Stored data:
──────────────────────────────

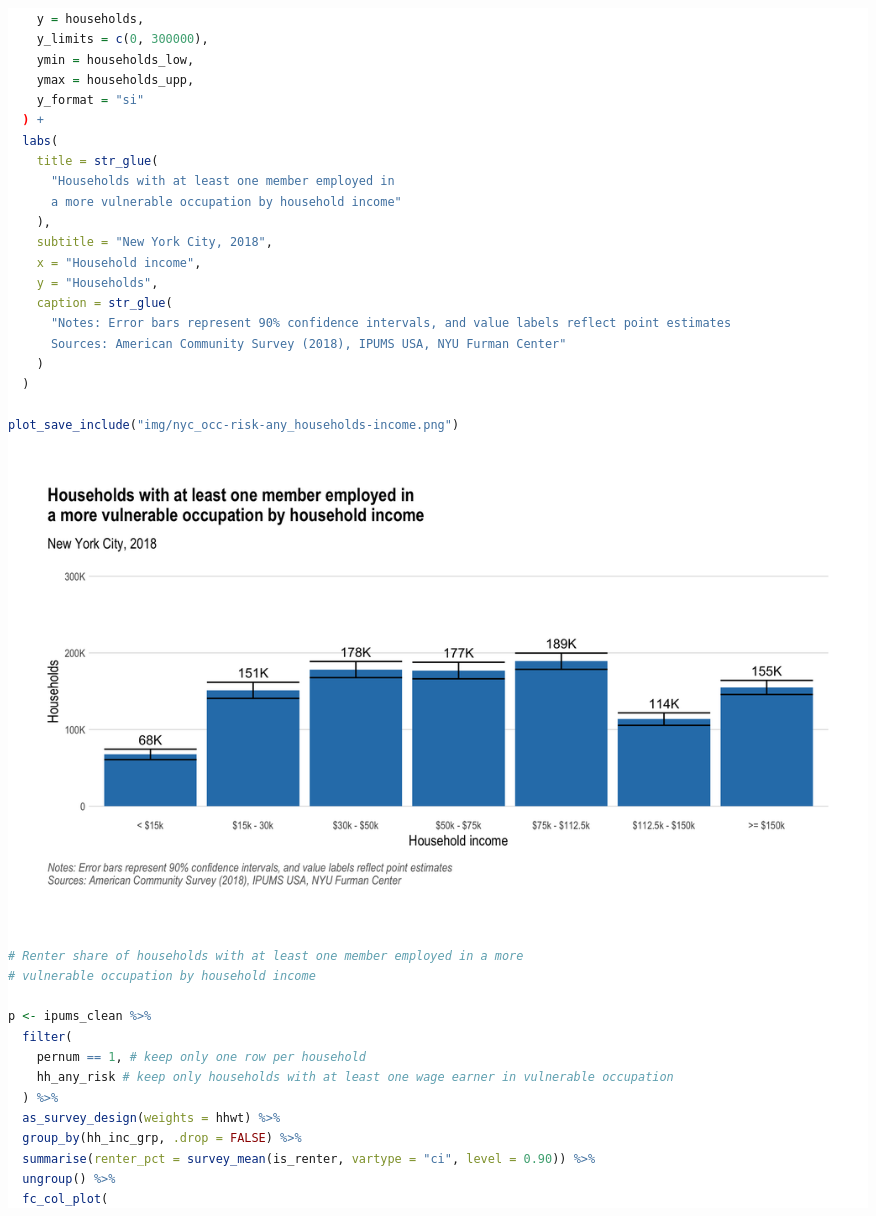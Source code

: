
 ``` r
    y = households,
    y_limits = c(0, 300000),
    ymin = households_low,
    ymax = households_upp,
    y_format = "si"
  ) +
  labs(
    title = str_glue(
      "Households with at least one member employed in
      a more vulnerable occupation by household income"
    ),
    subtitle = "New York City, 2018",
    x = "Household income",
    y = "Households",
    caption = str_glue(
      "Notes: Error bars represent 90% confidence intervals, and value labels reflect point estimates
      Sources: American Community Survey (2018), IPUMS USA, NYU Furman Center"
    )
  )

plot_save_include("img/nyc_occ-risk-any_households-income.png")
```

![](img/nyc_occ-risk-any_households-income.png)

``` r
# Renter share of households with at least one member employed in a more
# vulnerable occupation by household income

p <- ipums_clean %>% 
  filter(
    pernum == 1, # keep only one row per household
    hh_any_risk # keep only households with at least one wage earner in vulnerable occupation
  ) %>% 
  as_survey_design(weights = hhwt) %>% 
  group_by(hh_inc_grp, .drop = FALSE) %>% 
  summarise(renter_pct = survey_mean(is_renter, vartype = "ci", level = 0.90)) %>% 
  ungroup() %>% 
  fc_col_plot(
```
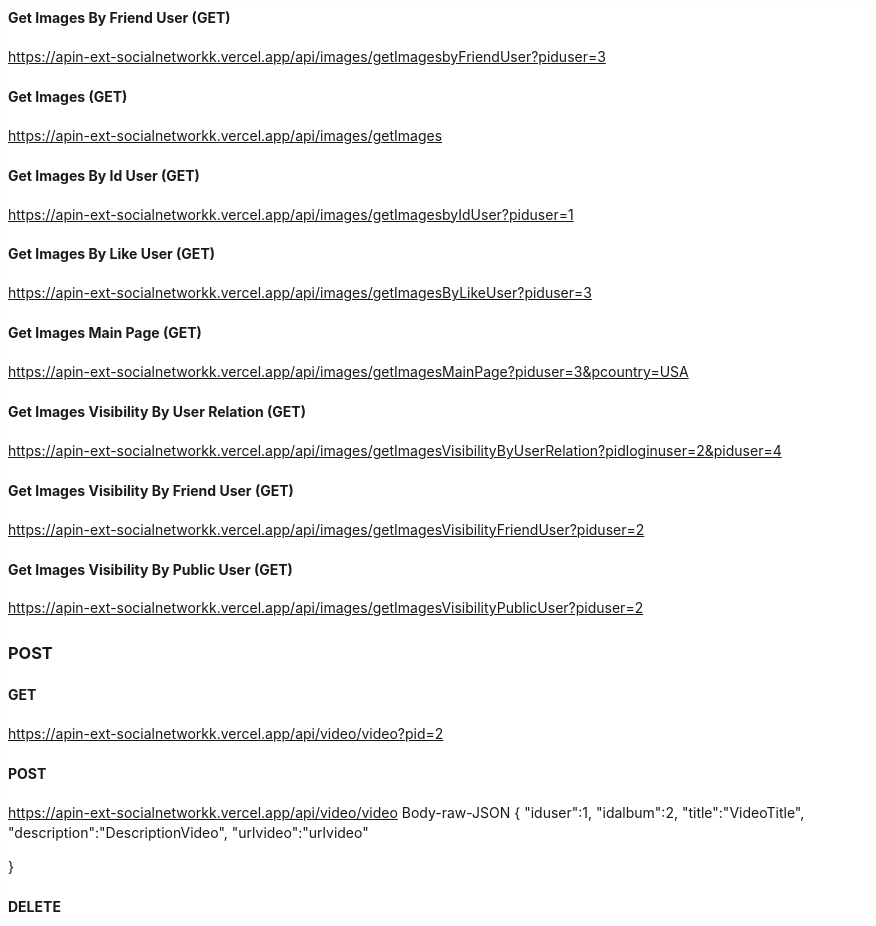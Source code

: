 #### Get Images By Friend User (GET)

https://apin-ext-socialnetworkk.vercel.app/api/images/getImagesbyFriendUser?piduser=3

#### Get Images (GET)

https://apin-ext-socialnetworkk.vercel.app/api/images/getImages

#### Get Images By Id User (GET)

https://apin-ext-socialnetworkk.vercel.app/api/images/getImagesbyIdUser?piduser=1

#### Get Images By Like User (GET)

https://apin-ext-socialnetworkk.vercel.app/api/images/getImagesByLikeUser?piduser=3

#### Get Images Main Page (GET)

https://apin-ext-socialnetworkk.vercel.app/api/images/getImagesMainPage?piduser=3&pcountry=USA

#### Get Images Visibility By User Relation (GET)

https://apin-ext-socialnetworkk.vercel.app/api/images/getImagesVisibilityByUserRelation?pidloginuser=2&piduser=4

#### Get Images Visibility By Friend User (GET)

https://apin-ext-socialnetworkk.vercel.app/api/images/getImagesVisibilityFriendUser?piduser=2

#### Get Images Visibility By Public User (GET)

https://apin-ext-socialnetworkk.vercel.app/api/images/getImagesVisibilityPublicUser?piduser=2



### POST


#### GET

https://apin-ext-socialnetworkk.vercel.app/api/video/video?pid=2

#### POST

https://apin-ext-socialnetworkk.vercel.app/api/video/video
Body-raw-JSON
{
  "iduser":1,
  "idalbum":2,
  "title":"VideoTitle",
  "description":"DescriptionVideo",
  "urlvideo":"urlvideo"
  
}


#### DELETE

──────────────────────────────

§ Task brief
For every line above that has "keep" in it, copy the line.

§ Answer section
    pernum == 1, # keep only one row per household
    hh_any_risk # keep only households with at least one wage earner in vulnerable occupation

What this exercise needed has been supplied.